What is being asked - In the listing below, which lines contain the string "title"? Copy them all.

Extracted material -

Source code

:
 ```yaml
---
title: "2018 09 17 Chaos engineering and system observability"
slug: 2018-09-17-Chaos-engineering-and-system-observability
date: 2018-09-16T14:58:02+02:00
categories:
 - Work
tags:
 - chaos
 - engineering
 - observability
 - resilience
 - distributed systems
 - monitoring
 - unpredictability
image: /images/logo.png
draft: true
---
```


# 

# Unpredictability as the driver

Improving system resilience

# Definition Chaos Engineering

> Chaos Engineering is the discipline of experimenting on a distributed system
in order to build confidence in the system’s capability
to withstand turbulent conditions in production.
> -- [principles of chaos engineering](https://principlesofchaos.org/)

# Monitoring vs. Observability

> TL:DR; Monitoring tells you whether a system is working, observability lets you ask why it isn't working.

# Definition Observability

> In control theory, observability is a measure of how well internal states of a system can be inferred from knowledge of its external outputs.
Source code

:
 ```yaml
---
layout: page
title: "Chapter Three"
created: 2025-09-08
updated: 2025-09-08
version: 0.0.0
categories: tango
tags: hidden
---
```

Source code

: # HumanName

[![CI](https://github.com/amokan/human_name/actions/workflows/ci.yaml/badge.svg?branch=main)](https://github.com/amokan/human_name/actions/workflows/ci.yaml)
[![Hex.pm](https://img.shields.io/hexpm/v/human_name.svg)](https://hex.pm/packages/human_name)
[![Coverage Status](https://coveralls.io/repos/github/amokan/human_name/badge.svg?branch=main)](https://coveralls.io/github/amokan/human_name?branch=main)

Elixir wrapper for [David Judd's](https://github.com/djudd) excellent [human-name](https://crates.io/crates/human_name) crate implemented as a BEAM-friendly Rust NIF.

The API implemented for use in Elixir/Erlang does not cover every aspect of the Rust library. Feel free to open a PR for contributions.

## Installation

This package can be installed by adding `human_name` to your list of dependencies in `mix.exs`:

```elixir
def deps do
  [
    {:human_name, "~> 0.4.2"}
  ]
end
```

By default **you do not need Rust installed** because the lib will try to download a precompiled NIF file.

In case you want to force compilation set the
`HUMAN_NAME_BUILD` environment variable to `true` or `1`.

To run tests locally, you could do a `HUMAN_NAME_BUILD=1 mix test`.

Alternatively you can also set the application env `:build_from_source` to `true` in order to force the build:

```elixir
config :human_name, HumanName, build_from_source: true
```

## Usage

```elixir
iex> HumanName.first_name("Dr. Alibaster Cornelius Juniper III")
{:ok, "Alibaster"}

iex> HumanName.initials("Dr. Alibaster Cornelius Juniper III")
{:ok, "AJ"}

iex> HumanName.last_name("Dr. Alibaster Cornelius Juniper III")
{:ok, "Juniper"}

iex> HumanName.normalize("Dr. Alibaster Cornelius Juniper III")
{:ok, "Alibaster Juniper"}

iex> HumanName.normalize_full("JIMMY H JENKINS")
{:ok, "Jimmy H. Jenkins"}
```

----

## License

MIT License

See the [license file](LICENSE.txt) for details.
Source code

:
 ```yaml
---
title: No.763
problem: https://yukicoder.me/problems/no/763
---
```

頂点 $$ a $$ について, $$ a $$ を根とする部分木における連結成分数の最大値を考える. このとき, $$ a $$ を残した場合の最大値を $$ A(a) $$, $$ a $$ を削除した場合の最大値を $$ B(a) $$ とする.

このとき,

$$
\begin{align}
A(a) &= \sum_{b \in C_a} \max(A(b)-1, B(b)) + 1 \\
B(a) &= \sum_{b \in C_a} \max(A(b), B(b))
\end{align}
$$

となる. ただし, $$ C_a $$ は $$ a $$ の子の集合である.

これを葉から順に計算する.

Exercise response -
title: "2018 09 17 Chaos engineering and system observability"
title: "Chapter Three"
title: No.763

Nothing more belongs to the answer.